Quelque chose se prépare contre la RDC…

OPINION. “Seigneur, bénis le Congo. Donne-lui la paix. Les congolais ne sont pas en sécurité. Seigneur nous implorons ton intervention. Que les démons qui se sont emparés de l’Est de la République Démocratique du Congo soient chassés. Que sa population vive dans la paix. Elle en a besoin!” C’est en ce termes que le président burundais, Evariste Ndayishimiye, prie à genoux ce dimanche 2 janvier 2022, touchant étroitement le drapeau de son pays.

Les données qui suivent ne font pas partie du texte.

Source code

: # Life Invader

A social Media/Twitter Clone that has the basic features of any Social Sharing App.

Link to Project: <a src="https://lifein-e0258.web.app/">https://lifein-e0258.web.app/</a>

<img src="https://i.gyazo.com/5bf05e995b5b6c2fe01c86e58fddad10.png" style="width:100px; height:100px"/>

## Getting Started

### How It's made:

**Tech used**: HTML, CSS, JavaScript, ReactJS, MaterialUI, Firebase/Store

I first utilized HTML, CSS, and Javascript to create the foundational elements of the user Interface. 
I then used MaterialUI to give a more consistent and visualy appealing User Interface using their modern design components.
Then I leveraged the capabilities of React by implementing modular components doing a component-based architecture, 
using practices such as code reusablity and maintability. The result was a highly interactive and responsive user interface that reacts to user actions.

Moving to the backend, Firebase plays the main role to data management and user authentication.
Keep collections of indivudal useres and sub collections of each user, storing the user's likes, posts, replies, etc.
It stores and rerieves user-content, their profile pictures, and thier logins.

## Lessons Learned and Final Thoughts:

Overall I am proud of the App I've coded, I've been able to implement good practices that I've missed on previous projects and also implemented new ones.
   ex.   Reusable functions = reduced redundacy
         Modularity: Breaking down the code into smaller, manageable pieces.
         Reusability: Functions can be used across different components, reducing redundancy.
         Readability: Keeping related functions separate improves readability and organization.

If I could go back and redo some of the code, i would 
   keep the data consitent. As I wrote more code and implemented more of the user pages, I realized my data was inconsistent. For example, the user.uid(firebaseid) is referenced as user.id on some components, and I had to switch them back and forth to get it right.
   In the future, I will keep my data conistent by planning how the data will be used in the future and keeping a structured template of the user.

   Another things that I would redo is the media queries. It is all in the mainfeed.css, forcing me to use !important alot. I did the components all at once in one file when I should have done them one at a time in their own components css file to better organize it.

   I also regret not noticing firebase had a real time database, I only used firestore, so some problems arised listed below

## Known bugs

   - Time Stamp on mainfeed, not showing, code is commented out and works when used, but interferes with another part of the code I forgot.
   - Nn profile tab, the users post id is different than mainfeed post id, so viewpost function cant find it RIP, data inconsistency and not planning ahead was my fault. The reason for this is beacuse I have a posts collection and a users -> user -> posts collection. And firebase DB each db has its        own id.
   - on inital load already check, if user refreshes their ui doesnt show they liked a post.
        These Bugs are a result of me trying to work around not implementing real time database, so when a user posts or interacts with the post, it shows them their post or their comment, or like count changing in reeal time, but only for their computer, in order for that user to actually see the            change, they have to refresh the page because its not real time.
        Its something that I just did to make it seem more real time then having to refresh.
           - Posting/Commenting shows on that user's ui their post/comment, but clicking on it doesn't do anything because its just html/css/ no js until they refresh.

Pourtant ceci ne peut impressionner que les naïfs car le président joue son petit théâtre pour faire diversion. En effet, c’est depuis deux semaines que sont signalés des groupes armés provenant du même Burundi et qui franchissent la frontière de la RDC sans que le gouvernement de ce pays lève le petit doigt. L’armée Burundaise, se défendent les officiels burundais, poursuit les rebelles de Red Tabara dans la région de Rurambo, Chefferie Bafulero en territoire d’Uvira au Sud kivu. Et ce, sans s’en référer aux x autorités de Kinshasa qui devraient leur permettre d’aller outre les frontières nationales. Tout le monde voit, la presse internationale en parle mais le Major Kasereka ( porte-parole du secteur OPS sokola2 du Sud Kivu à Uvira) dit ne pas être au courant.

Tout congolais avisé doit faire l’effort de mettre en corrélation cette invasion militaire burundaise avec celle simultanée du Rwanda et de l’Ouganda. Chacun y va de ses subterfuges ( poursuite de rebelles assaisonnée d’une prière d’intercession pour l’un et mutualisation des forces armées pour les deux autres) mais l’objectif restant le même pour les trois, à savoir prendre pied sur le territoire congolais. Les congolais moins amnésiques se souviendront que ce fut l’exact scénario vécu en 1996 lorsque ces trois pays s’étaient coalisés pour envahir la RDC sous le label de l’AFDL. Et cette alliance semble avoir la peau dure.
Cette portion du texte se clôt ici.